Activity: With the images removed, transcribe the listing that follows exactly.

..............................

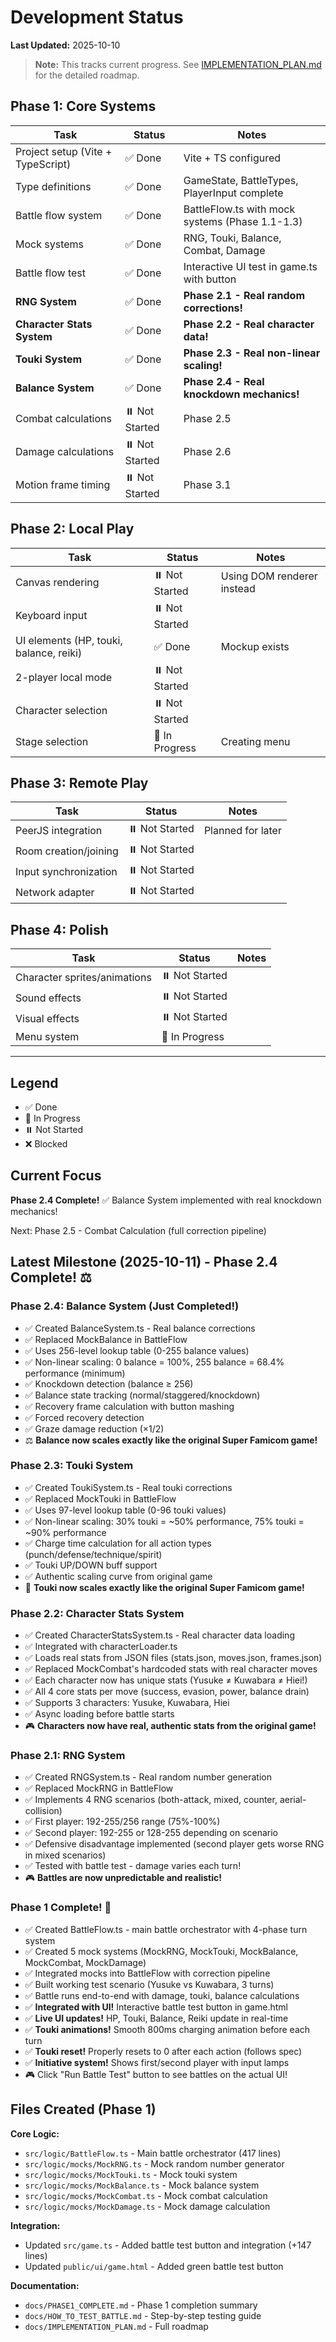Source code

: # Development Status

**Last Updated:** 2025-10-10

> **Note:** This tracks current progress. See [IMPLEMENTATION_PLAN.md](docs/IMPLEMENTATION_PLAN.md) for the detailed roadmap.

## Phase 1: Core Systems

| Task | Status | Notes |
|------|--------|-------|
| Project setup (Vite + TypeScript) | ✅ Done | Vite + TS configured |
| Type definitions | ✅ Done | GameState, BattleTypes, PlayerInput complete |
| Battle flow system | ✅ Done | BattleFlow.ts with mock systems (Phase 1.1-1.3) |
| Mock systems | ✅ Done | RNG, Touki, Balance, Combat, Damage |
| Battle flow test | ✅ Done | Interactive UI test in game.ts with button |
| **RNG System** | ✅ Done | **Phase 2.1 - Real random corrections!** |
| **Character Stats System** | ✅ Done | **Phase 2.2 - Real character data!** |
| **Touki System** | ✅ Done | **Phase 2.3 - Real non-linear scaling!** |
| **Balance System** | ✅ Done | **Phase 2.4 - Real knockdown mechanics!** |
| Combat calculations | ⏸️ Not Started | Phase 2.5 |
| Damage calculations | ⏸️ Not Started | Phase 2.6 |
| Motion frame timing | ⏸️ Not Started | Phase 3.1 |

## Phase 2: Local Play

| Task | Status | Notes |
|------|--------|-------|
| Canvas rendering | ⏸️ Not Started | Using DOM renderer instead |
| Keyboard input | ⏸️ Not Started | |
| UI elements (HP, touki, balance, reiki) | ✅ Done | Mockup exists |
| 2-player local mode | ⏸️ Not Started | |
| Character selection | ⏸️ Not Started | |
| Stage selection | 🔄 In Progress | Creating menu |

## Phase 3: Remote Play

| Task | Status | Notes |
|------|--------|-------|
| PeerJS integration | ⏸️ Not Started | Planned for later |
| Room creation/joining | ⏸️ Not Started | |
| Input synchronization | ⏸️ Not Started | |
| Network adapter | ⏸️ Not Started | |

## Phase 4: Polish

| Task | Status | Notes |
|------|--------|-------|
| Character sprites/animations | ⏸️ Not Started | |
| Sound effects | ⏸️ Not Started | |
| Visual effects | ⏸️ Not Started | |
| Menu system | 🔄 In Progress | |

---

## Legend
- ✅ Done
- 🔄 In Progress
- ⏸️ Not Started
- ❌ Blocked

## Current Focus
**Phase 2.4 Complete!** ✅ Balance System implemented with real knockdown mechanics!

Next: Phase 2.5 - Combat Calculation (full correction pipeline)

## Latest Milestone (2025-10-11) - Phase 2.4 Complete! ⚖️

### Phase 2.4: Balance System (Just Completed!)
- ✅ Created BalanceSystem.ts - Real balance corrections
- ✅ Replaced MockBalance in BattleFlow
- ✅ Uses 256-level lookup table (0-255 balance values)
- ✅ Non-linear scaling: 0 balance = 100%, 255 balance = 68.4% performance (minimum)
- ✅ Knockdown detection (balance ≥ 256)
- ✅ Balance state tracking (normal/staggered/knockdown)
- ✅ Recovery frame calculation with button mashing
- ✅ Forced recovery detection
- ✅ Graze damage reduction (×1/2)
- ⚖️ **Balance now scales exactly like the original Super Famicom game!**

### Phase 2.3: Touki System
- ✅ Created ToukiSystem.ts - Real touki corrections
- ✅ Replaced MockTouki in BattleFlow
- ✅ Uses 97-level lookup table (0-96 touki values)
- ✅ Non-linear scaling: 30% touki = ~50% performance, 75% touki = ~90% performance
- ✅ Charge time calculation for all action types (punch/defense/technique/spirit)
- ✅ Touki UP/DOWN buff support
- ✅ Authentic scaling curve from original game
- 💪 **Touki now scales exactly like the original Super Famicom game!**

### Phase 2.2: Character Stats System
- ✅ Created CharacterStatsSystem.ts - Real character data loading
- ✅ Integrated with characterLoader.ts
- ✅ Loads real stats from JSON files (stats.json, moves.json, frames.json)
- ✅ Replaced MockCombat's hardcoded stats with real character moves
- ✅ Each character now has unique stats (Yusuke ≠ Kuwabara ≠ Hiei!)
- ✅ All 4 core stats per move (success, evasion, power, balance drain)
- ✅ Supports 3 characters: Yusuke, Kuwabara, Hiei
- ✅ Async loading before battle starts
- 🎮 **Characters now have real, authentic stats from the original game!**

### Phase 2.1: RNG System
- ✅ Created RNGSystem.ts - Real random number generation
- ✅ Replaced MockRNG in BattleFlow
- ✅ Implements 4 RNG scenarios (both-attack, mixed, counter, aerial-collision)
- ✅ First player: 192-255/256 range (75%-100%)
- ✅ Second player: 192-255 or 128-255 depending on scenario
- ✅ Defensive disadvantage implemented (second player gets worse RNG in mixed scenarios)
- ✅ Tested with battle test - damage varies each turn!
- 🎮 **Battles are now unpredictable and realistic!**

### Phase 1 Complete! 🎉
- ✅ Created BattleFlow.ts - main battle orchestrator with 4-phase turn system
- ✅ Created 5 mock systems (MockRNG, MockTouki, MockBalance, MockCombat, MockDamage)
- ✅ Integrated mocks into BattleFlow with correction pipeline
- ✅ Built working test scenario (Yusuke vs Kuwabara, 3 turns)
- ✅ Battle runs end-to-end with damage, touki, balance calculations
- ✅ **Integrated with UI!** Interactive battle test button in game.html
- ✅ **Live UI updates!** HP, Touki, Balance, Reiki update in real-time
- ✅ **Touki animations!** Smooth 800ms charging animation before each turn
- ✅ **Touki reset!** Properly resets to 0 after each action (follows spec)
- ✅ **Initiative system!** Shows first/second player with input lamps
- 🎮 Click "Run Battle Test" button to see battles on the actual UI!

## Files Created (Phase 1)
**Core Logic:**
- `src/logic/BattleFlow.ts` - Main battle orchestrator (417 lines)
- `src/logic/mocks/MockRNG.ts` - Mock random number generator
- `src/logic/mocks/MockTouki.ts` - Mock touki system
- `src/logic/mocks/MockBalance.ts` - Mock balance system
- `src/logic/mocks/MockCombat.ts` - Mock combat calculation
- `src/logic/mocks/MockDamage.ts` - Mock damage calculation

**Integration:**
- Updated `src/game.ts` - Added battle test button and integration (+147 lines)
- Updated `public/ui/game.html` - Added green battle test button

**Documentation:**
- `docs/PHASE1_COMPLETE.md` - Phase 1 completion summary
- `docs/HOW_TO_TEST_BATTLE.md` - Step-by-step testing guide
- `docs/IMPLEMENTATION_PLAN.md` - Full roadmap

..............................

Answer:
Source code

: # Development Status

**Last Updated:** 2025-10-10

> **Note:** This tracks current progress. See [IMPLEMENTATION_PLAN.md](docs/IMPLEMENTATION_PLAN.md) for the detailed roadmap.

## Phase 1: Core Systems

| Task | Status | Notes |
|------|--------|-------|
| Project setup (Vite + TypeScript) | ✅ Done | Vite + TS configured |
| Type definitions | ✅ Done | GameState, BattleTypes, PlayerInput complete |
| Battle flow system | ✅ Done | BattleFlow.ts with mock systems (Phase 1.1-1.3) |
| Mock systems | ✅ Done | RNG, Touki, Balance, Combat, Damage |
| Battle flow test | ✅ Done | Interactive UI test in game.ts with button |
| **RNG System** | ✅ Done | **Phase 2.1 - Real random corrections!** |
| **Character Stats System** | ✅ Done | **Phase 2.2 - Real character data!** |
| **Touki System** | ✅ Done | **Phase 2.3 - Real non-linear scaling!** |
| **Balance System** | ✅ Done | **Phase 2.4 - Real knockdown mechanics!** |
| Combat calculations | ⏸️ Not Started | Phase 2.5 |
| Damage calculations | ⏸️ Not Started | Phase 2.6 |
| Motion frame timing | ⏸️ Not Started | Phase 3.1 |

## Phase 2: Local Play

| Task | Status | Notes |
|------|--------|-------|
| Canvas rendering | ⏸️ Not Started | Using DOM renderer instead |
| Keyboard input | ⏸️ Not Started | |
| UI elements (HP, touki, balance, reiki) | ✅ Done | Mockup exists |
| 2-player local mode | ⏸️ Not Started | |
| Character selection | ⏸️ Not Started | |
| Stage selection | 🔄 In Progress | Creating menu |

## Phase 3: Remote Play

| Task | Status | Notes |
|------|--------|-------|
| PeerJS integration | ⏸️ Not Started | Planned for later |
| Room creation/joining | ⏸️ Not Started | |
| Input synchronization | ⏸️ Not Started | |
| Network adapter | ⏸️ Not Started | |

## Phase 4: Polish

| Task | Status | Notes |
|------|--------|-------|
| Character sprites/animations | ⏸️ Not Started | |
| Sound effects | ⏸️ Not Started | |
| Visual effects | ⏸️ Not Started | |
| Menu system | 🔄 In Progress | |

---

## Legend
- ✅ Done
- 🔄 In Progress
- ⏸️ Not Started
- ❌ Blocked

## Current Focus
**Phase 2.4 Complete!** ✅ Balance System implemented with real knockdown mechanics!

Next: Phase 2.5 - Combat Calculation (full correction pipeline)

## Latest Milestone (2025-10-11) - Phase 2.4 Complete! ⚖️

### Phase 2.4: Balance System (Just Completed!)
- ✅ Created BalanceSystem.ts - Real balance corrections
- ✅ Replaced MockBalance in BattleFlow
- ✅ Uses 256-level lookup table (0-255 balance values)
- ✅ Non-linear scaling: 0 balance = 100%, 255 balance = 68.4% performance (minimum)
- ✅ Knockdown detection (balance ≥ 256)
- ✅ Balance state tracking (normal/staggered/knockdown)
- ✅ Recovery frame calculation with button mashing
- ✅ Forced recovery detection
- ✅ Graze damage reduction (×1/2)
- ⚖️ **Balance now scales exactly like the original Super Famicom game!**

### Phase 2.3: Touki System
- ✅ Created ToukiSystem.ts - Real touki corrections
- ✅ Replaced MockTouki in BattleFlow
- ✅ Uses 97-level lookup table (0-96 touki values)
- ✅ Non-linear scaling: 30% touki = ~50% performance, 75% touki = ~90% performance
- ✅ Charge time calculation for all action types (punch/defense/technique/spirit)
- ✅ Touki UP/DOWN buff support
- ✅ Authentic scaling curve from original game
- 💪 **Touki now scales exactly like the original Super Famicom game!**

### Phase 2.2: Character Stats System
- ✅ Created CharacterStatsSystem.ts - Real character data loading
- ✅ Integrated with characterLoader.ts
- ✅ Loads real stats from JSON files (stats.json, moves.json, frames.json)
- ✅ Replaced MockCombat's hardcoded stats with real character moves
- ✅ Each character now has unique stats (Yusuke ≠ Kuwabara ≠ Hiei!)
- ✅ All 4 core stats per move (success, evasion, power, balance drain)
- ✅ Supports 3 characters: Yusuke, Kuwabara, Hiei
- ✅ Async loading before battle starts
- 🎮 **Characters now have real, authentic stats from the original game!**

### Phase 2.1: RNG System
- ✅ Created RNGSystem.ts - Real random number generation
- ✅ Replaced MockRNG in BattleFlow
- ✅ Implements 4 RNG scenarios (both-attack, mixed, counter, aerial-collision)
- ✅ First player: 192-255/256 range (75%-100%)
- ✅ Second player: 192-255 or 128-255 depending on scenario
- ✅ Defensive disadvantage implemented (second player gets worse RNG in mixed scenarios)
- ✅ Tested with battle test - damage varies each turn!
- 🎮 **Battles are now unpredictable and realistic!**

### Phase 1 Complete! 🎉
- ✅ Created BattleFlow.ts - main battle orchestrator with 4-phase turn system
- ✅ Created 5 mock systems (MockRNG, MockTouki, MockBalance, MockCombat, MockDamage)
- ✅ Integrated mocks into BattleFlow with correction pipeline
- ✅ Built working test scenario (Yusuke vs Kuwabara, 3 turns)
- ✅ Battle runs end-to-end with damage, touki, balance calculations
- ✅ **Integrated with UI!** Interactive battle test button in game.html
- ✅ **Live UI updates!** HP, Touki, Balance, Reiki update in real-time
- ✅ **Touki animations!** Smooth 800ms charging animation before each turn
- ✅ **Touki reset!** Properly resets to 0 after each action (follows spec)
- ✅ **Initiative system!** Shows first/second player with input lamps
- 🎮 Click "Run Battle Test" button to see battles on the actual UI!

## Files Created (Phase 1)
**Core Logic:**
- `src/logic/BattleFlow.ts` - Main battle orchestrator (417 lines)
- `src/logic/mocks/MockRNG.ts` - Mock random number generator
- `src/logic/mocks/MockTouki.ts` - Mock touki system
- `src/logic/mocks/MockBalance.ts` - Mock balance system
- `src/logic/mocks/MockCombat.ts` - Mock combat calculation
- `src/logic/mocks/MockDamage.ts` - Mock damage calculation

**Integration:**
- Updated `src/game.ts` - Added battle test button and integration (+147 lines)
- Updated `public/ui/game.html` - Added green battle test button

**Documentation:**
- `docs/PHASE1_COMPLETE.md` - Phase 1 completion summary
- `docs/HOW_TO_TEST_BATTLE.md` - Step-by-step testing guide
- `docs/IMPLEMENTATION_PLAN.md` - Full roadmap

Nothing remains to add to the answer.